// important concepts

Z Scores, Z Test and Probability Distribution

In the previous blog concepts such as standard error and central Limit Theorem were explored giving us an idea how samples can take a similar shape of the population distribution and how sample’s mean can coincide with the mean of the population. On the basis of that understanding, in this blog post, few inferences will be drawn about the population by understanding how Z score, Z Test and probability distribution works.

Standardisation and Z scores

Standardisation means using the mean and the standard deviation to generate a standard score also known as the z-score to help us understand where an individual score falls in relation to the other score in the distribution. A z-score is a number that indicates how far above or below the mean a given score is in the distribution in the standard deviation units i.e. how many standard deviations a score is above or below the mean.
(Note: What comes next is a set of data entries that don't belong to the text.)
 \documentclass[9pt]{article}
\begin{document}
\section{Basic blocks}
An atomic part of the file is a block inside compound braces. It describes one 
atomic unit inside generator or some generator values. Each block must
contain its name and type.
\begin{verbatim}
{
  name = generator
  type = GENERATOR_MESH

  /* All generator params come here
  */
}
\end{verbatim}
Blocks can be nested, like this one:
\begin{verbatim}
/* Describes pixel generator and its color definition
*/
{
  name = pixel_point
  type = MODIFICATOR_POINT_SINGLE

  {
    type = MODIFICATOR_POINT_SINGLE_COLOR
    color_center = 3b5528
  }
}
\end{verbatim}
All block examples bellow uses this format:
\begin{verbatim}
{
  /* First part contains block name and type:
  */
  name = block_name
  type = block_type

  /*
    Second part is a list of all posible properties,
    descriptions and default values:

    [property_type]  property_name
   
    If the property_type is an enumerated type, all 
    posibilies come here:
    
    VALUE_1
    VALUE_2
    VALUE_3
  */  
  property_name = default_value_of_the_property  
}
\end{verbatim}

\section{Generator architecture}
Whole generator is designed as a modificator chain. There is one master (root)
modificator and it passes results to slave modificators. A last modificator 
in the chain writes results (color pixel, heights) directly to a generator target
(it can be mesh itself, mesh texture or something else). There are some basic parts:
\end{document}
If the raw score is above the mean then the z-score will be positive and if it falls below the mean then it will be negative. Standardisation thus is simply a process of converting raw scores in the distribution into standard deviation units or can say that it is a process of converting a raw observation into a z value. It allows us to calculate the probability of a score occurring within our normal distribution as well as enables us to compare two scores that are from different normal distributions. Here the Standard Normal Distribution has all the properties that a normal distribution has along with the mean being 0, standard deviation being 1 and the total area under the curve being one. Standardisation of data thus helps us by creating a standard normal distribution with the mean of the distribution being 0 and standard deviation being 1 making the data unit free and this helps us if we want to compare data that are on different scales (example- comparing Income and Time spent on phone calling).

The formula for calculating z score is-

Z score formula, z equals x minus mu over sigma — Z score formula for a raw score (x).
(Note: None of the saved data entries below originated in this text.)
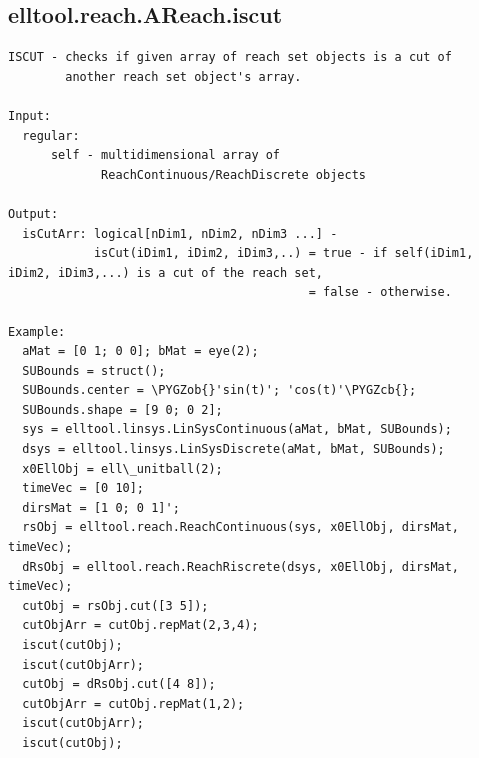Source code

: \documentclass[letterpaper,10pt,english]{sphinxmanual}
\def\PYGZob{\char`\{}
\def\PYGZcb{\char`\}}
\begin{document}
\subsection{elltool.reach.AReach.iscut}
\label{chap_functions:elltool-reach-areach-iscut}
\begin{Verbatim}[commandchars=\\\{\}]
ISCUT - checks if given array of reach set objects is a cut of
        another reach set object's array.

Input:
  regular:
      self - multidimensional array of
             ReachContinuous/ReachDiscrete objects

Output:
  isCutArr: logical[nDim1, nDim2, nDim3 ...] -
            isCut(iDim1, iDim2, iDim3,..) = true - if self(iDim1, iDim2, iDim3,...) is a cut of the reach set,
                                          = false - otherwise.

Example:
  aMat = [0 1; 0 0]; bMat = eye(2);
  SUBounds = struct();
  SUBounds.center = \PYGZob{}'sin(t)'; 'cos(t)'\PYGZcb{};
  SUBounds.shape = [9 0; 0 2];
  sys = elltool.linsys.LinSysContinuous(aMat, bMat, SUBounds);
  dsys = elltool.linsys.LinSysDiscrete(aMat, bMat, SUBounds);
  x0EllObj = ell\_unitball(2);
  timeVec = [0 10];
  dirsMat = [1 0; 0 1]';
  rsObj = elltool.reach.ReachContinuous(sys, x0EllObj, dirsMat, timeVec);
  dRsObj = elltool.reach.ReachRiscrete(dsys, x0EllObj, dirsMat, timeVec);
  cutObj = rsObj.cut([3 5]);
  cutObjArr = cutObj.repMat(2,3,4);
  iscut(cutObj);
  iscut(cutObjArr);
  cutObj = dRsObj.cut([4 8]);
  cutObjArr = cutObj.repMat(1,2);
  iscut(cutObjArr);
  iscut(cutObj);
\end{Verbatim}
\end{document}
Here the x can be a raw score however if converting a sample mean into a z-score then the raw score is replaced by the sample mean and the standard deviation in the denominator is replaced by the standard error. The formula for the standard error here will be-

Standard Error formula, sigma sub x equals sigma over the square root of N — Standard Error, in the form used inside the z-score-for-a-sample-mean formula.

Thus the formula for calculating z score for a sample mean becomes

Z score formula for a sample mean, Z equals X bar minus mu over sigma divided by the square root of n — Z score formula for a sample mean.

Examples

Below are a couple of questions and they have been answered by using z score. This will make it clear why and how z scores can be used.
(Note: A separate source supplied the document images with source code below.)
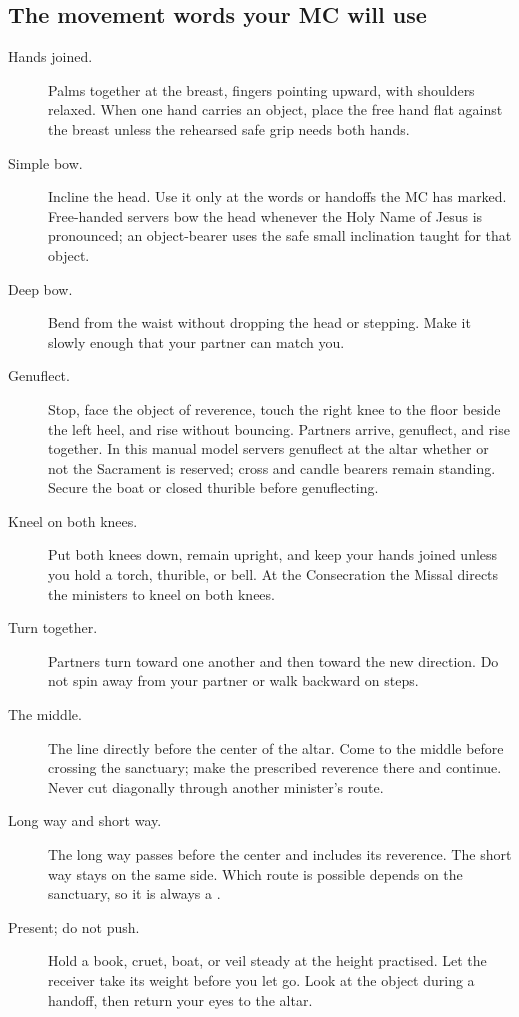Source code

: \subsection{The movement words your MC will use}

\begin{description}
\item[Hands joined.] Palms together at the breast, fingers pointing upward,
with shoulders relaxed.  When one hand carries an object, place the free hand
flat against the breast unless the rehearsed safe grip needs both hands.

\item[Simple bow.] Incline the head.  Use it only at the words or handoffs the
MC has marked. Free-handed servers bow the head whenever the Holy Name of
Jesus is pronounced; an object-bearer uses the safe small inclination taught
for that object.

\item[Deep bow.] Bend from the waist without dropping the head or stepping.
Make it slowly enough that your partner can match you.

\item[Genuflect.] Stop, face the object of reverence, touch the right knee to
the floor beside the left heel, and rise without bouncing.  Partners arrive,
genuflect, and rise together. In this manual model servers genuflect at the
altar whether or not the Sacrament is reserved; cross and candle bearers
remain standing. Secure the boat or closed thurible before genuflecting.

\item[Kneel on both knees.] Put both knees down, remain upright, and keep your
hands joined unless you hold a torch, thurible, or bell.  At the Consecration
the Missal directs the ministers to kneel on both knees.

\item[Turn together.] Partners turn toward one another and then toward the new
direction.  Do not spin away from your partner or walk backward on steps.

\item[The middle.] The line directly before the center of the altar.  Come to
the middle before crossing the sanctuary; make the prescribed reverence there
and continue.  Never cut diagonally through another minister's route.

\item[Long way and short way.] The long way passes before the center and
includes its reverence.  The short way stays on the same side.  Which route is
possible depends on the sanctuary, so it is always a \LocalChoice.

\item[Present; do not push.] Hold a book, cruet, boat, or veil steady at the
height practised.  Let the receiver take its weight before you let go.  Look
at the object during a handoff, then return your eyes to the altar.
\end{description}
Question 1- There is a class of 50 students and a Math exam is conducted. We assume that the data generated from the outcome of this exam is normally distributed (because of Central Limit Theorem). The exam which was of 100 marks had an outcome where the mean score was 60 out of 100 while the variation (fluctuation in the student’s marks) was of 15 (Standard Deviation).

Here the Question is if student-A scores 70 marks, did he score well? From how many students his marks are more and from how many students he scored fewer marks i.e. where his individual score falls in relation to the other score in the distribution. Secondly, what is the top 10% of the students?

And lastly, if student-A scored 72 marks in his Science exam, does it mean he scored less compared to his maths exam given the mean of the scores of Science exam is 68 and the standard deviation is 6.

Answer 1- To answer the first question, it may seem that marks of student-A are good because they are more than the average of the class but we have to keep the variation of marks in mind too so we see his marks in relation to where they lie in the distribution. We can use probability distributions. Probability distribution helps us in providing a score for a value for a given distribution. In this example, we have presumed that the marks of the students are normally distributed therefore we use standard normal distribution and find its related z-score.

Now, to find where the score of student A falls in comparison to the other students in the class, we calculate the marks of student-A in terms of z score. Here the mean is 60, the standard deviation is 15 and the individual’s score is 70. So the z score of student A will be 0.6667.

Worked example, z equals (70 minus 60) over 15 equals 10 over 15 equals 0.6667 — Z score for Student A’s Maths score.

Now we use the Standard Normal Distribution table to find the probability of a score being greater or less than our z score of 0.666. The y-axis in the table highlights the first two digits of our z-score and the x-axis the second decimal place.

Table of Standard Normal Distribution probabilities for both positive and negative z scores — Table of Standard Normal Distribution probabilities (negative z, left; positive z, right).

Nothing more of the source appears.